Proposal: Lower Zcash block target spacing to 25s
This post proposes we lower the ZCash network block target spacing from 75s to 25s in a small upgrade this year. The aim is to start discussion on the metrics, benchmarks and improvements required to make this happen.
Zcash faces a few performance bottlenecks limiting its path to serving billions, the two from consensus are:
- Transaction inclusion time: Users wait on average 75 seconds for block inclusion, regardless of network utilization.
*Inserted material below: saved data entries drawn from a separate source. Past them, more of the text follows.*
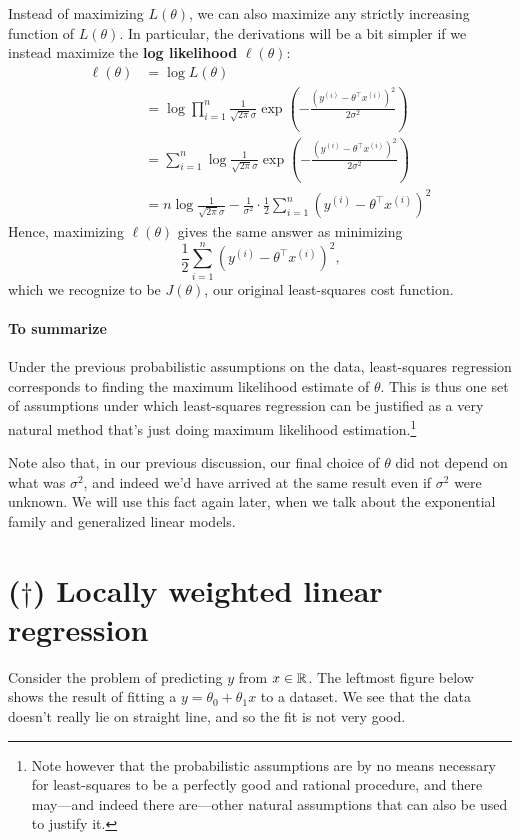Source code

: Instead of maximizing $L(\theta)$, we can also maximize any strictly increasing
function of $L(\theta)$. In particular, the derivations will be a bit simpler if we
instead maximize the \textbf{log likelihood} $\ell(\theta)$:
\begin{align*}
    \ell(\theta) &= \log L(\theta) \\
    &= \log \prod_{i=1}^n \frac{1}{\sqrt{2\pi}\sigma} \exp \left( - \frac{(y^{(i)} - \theta^\top x^{(i)})^2}{2\sigma^2} \right) \\
    &= \sum_{i=1}^n \log \frac{1}{\sqrt{2\pi}\sigma} \exp \left( - \frac{(y^{(i)} - \theta^\top x^{(i)})^2}{2\sigma^2} \right) \\
    &= n \log \frac{1}{\sqrt{2\pi}\sigma} - \frac{1}{\sigma^2} \cdot \frac{1}{2} \sum_{i=1}^n \left(y^{(i)} - \theta^\top x^{(i)} \right)^2 %
\end{align*}
Hence, maximizing $\ell(\theta)$ gives the same answer as minimizing
\begin{equation*}
    \frac 1 2 \sum_{i=1}^n \left( y^{(i)} - \theta^\top x^{(i)} \right)^2\text{,}
\end{equation*}
which we recognize to be $J(\theta)$, our original least-squares cost function.

\paragraph{To summarize} Under the previous probabilistic assumptions on the data,
least-squares regression corresponds to finding the maximum likelihood estimate
of $\theta$. This is thus one set of assumptions under which least-squares regression
can be justified as a very natural method that's just doing maximum
likelihood estimation.\footnote{Note however that the probabilistic assumptions are
by no means necessary for least-squares to be a perfectly good and rational
procedure, and there may---and indeed there are---other natural assumptions
that can also be used to justify it.} %

Note also that, in our previous discussion, our final choice of $\theta$ did not
depend on what was $\sigma^2$, and indeed we'd have arrived at the same result
even if $\sigma^2$ were unknown. We will use this fact again later, when we talk
about the exponential family and generalized linear models.


\section{($\dagger$) Locally weighted linear regression}
Consider the problem of predicting $y$ from $x \in \mathbb{R}$. The leftmost figure below
shows the result of fitting a $y = \theta_0 + \theta_1 x$ to a dataset. We see that the data
doesn't really lie on straight line, and so the fit is not very good.

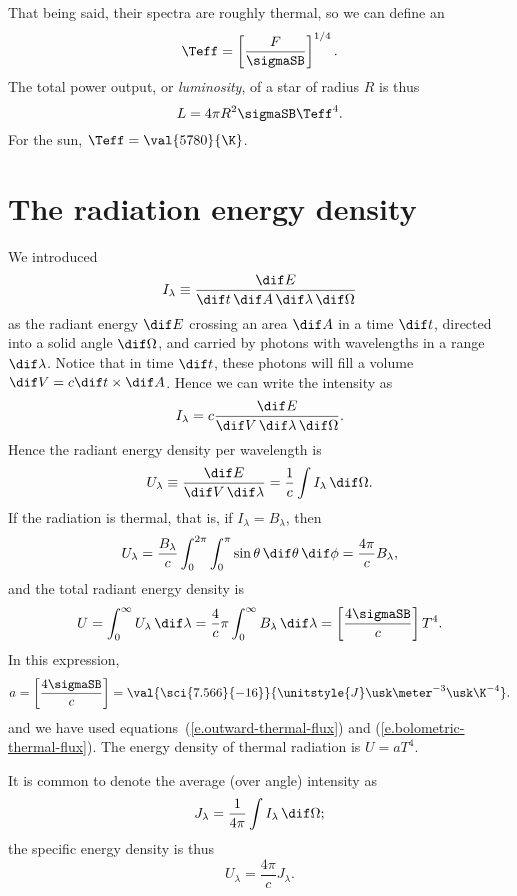  That being said, their spectra are roughly thermal, so we can define an 
\[	\Teff = \left[\frac{F}{\sigmaSB}\right]^{1/4}. \]
The total power output, or \emph{luminosity}, of a star of radius $R$ is thus
\[
	L = 4\pi R^{2}\sigmaSB \Teff^{4}.
\]
For the sun, $\Teff = \val{5780}{\K}$.


\section{The radiation energy density}\label{s.radiation-energy-density}

We introduced
\[
I_{\lambda} \equiv \frac{\dif E}{\dif t\,\dif A\,\dif\lambda\,\dif\Omega}
\]
as the radiant energy $\dif E$ crossing an area $\dif A$ in a time $\dif t$, directed into a solid angle $\dif\Omega$, and carried by photons with wavelengths in a range $\dif\lambda$. Notice that in time $\dif t$, these photons will fill a volume $\dif V = c\dif t\times \dif A$. Hence we can write the intensity as
\[
I_{\lambda} = c\frac{\dif E}{\dif V\,\dif \lambda\,\dif\Omega}.
\]
Hence the radiant energy density per wavelength is
\begin{equation}
	U_{\lambda} \equiv \frac{\dif E}{\dif V\,\dif\lambda} = \frac{1}{c}\int I_{\lambda}\,\dif \Omega.
\end{equation}
If the radiation is thermal, that is, if $I_{\lambda} = B_{\lambda}$, then
\[
U_{\lambda} = \frac{B_{\lambda}}{c}\int_{0}^{2\pi}\int_{0}^{\pi}\sin\theta\,\dif\theta\,\dif\phi = \frac{4\pi}{c}B_{\lambda},
\]
and the total radiant energy density is
\[
U = \int_{0}^{\infty}U_{\lambda}\,\dif\lambda = \frac{4}{c}\pi\int_{0}^{\infty}B_{\lambda}\,\dif\lambda = \left[\frac{4\sigmaSB}{c}\right] T^{4}.
\]
In this expression, 
\[ 
a = \left[\frac{4\sigmaSB}{c}\right] = \val{\sci{7.566}{-16}}{\unitstyle{J}\usk\meter^{-3}\usk\K^{-4}}.
\]
and we have used equations~(\ref{e.outward-thermal-flux}) and (\ref{e.bolometric-thermal-flux}). The energy density of thermal radiation is $U = aT^{4}$.

It is common to denote the average (over angle) intensity as
\begin{equation}\label{e.angle-average-intensity}
J_{\lambda} = \frac{1}{4\pi}\int I_{\lambda}\,\dif\Omega;
\end{equation}
the specific energy density is thus
\[ U_{\lambda} = \frac{4\pi}{c}J_{\lambda}. \]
This causes delays to every usecase: private payment users, people onboarding via exchanges, and cross-chain bridges (Near Intents).
- Bandwidth scaling: Right now, consensus bandwidth can only support 2.9 shielded Orchard TPS (27kb/s), this is far too low.
This proposal introduces a step on improving this: namely reducing block target spacing by 3x, which leads to multiplicative throughput improvement with Tachyon, along with significant UX improvements.
Precise proposal
- Lower block target spacing from 75s to 25s
- Keep the following parameters at same expected wall clock values:
- Anchor block interval
- All economic parameters (e.g. issuance per block is lowered, and issuance is kept as the same per day)
- Any rounding concern can get sent to the NSM.
- Difficulty adjustment stays at the same number of blocks, as was done in Blossom[1].
- Introduce limits for the 2MB blockspace, based on the pool
- All 2MB can be used for Orchard txs
- All 2MB can be used for Transparent txs
- Up to 600kb of blockspace can be used for Sapling txs
- Up to 600kb of blockspace can be used for Sprout txs
Furthermore, we claim:
- This raises 3x’s the 2 Action Orchard TPS from 2.9 to 8.6 TPS
- This significantly improves the worst case wallet bandwidth from trial decryption.
- The chain at maximum (adversarial) capacity would cause 9.8GB/year less bandwidth to wallets.
- Wallets will have to download extra compact block headers due to faster block time (80MB per year).
- Bandwidth reductions for Sapling and Sprout cause no empirical usage concern
- Worst case block processing time will not meaningfully increase
- Stale block rate will remain well under 5% (Ethereum long term operated at 5.4%, with 12s blocks[2])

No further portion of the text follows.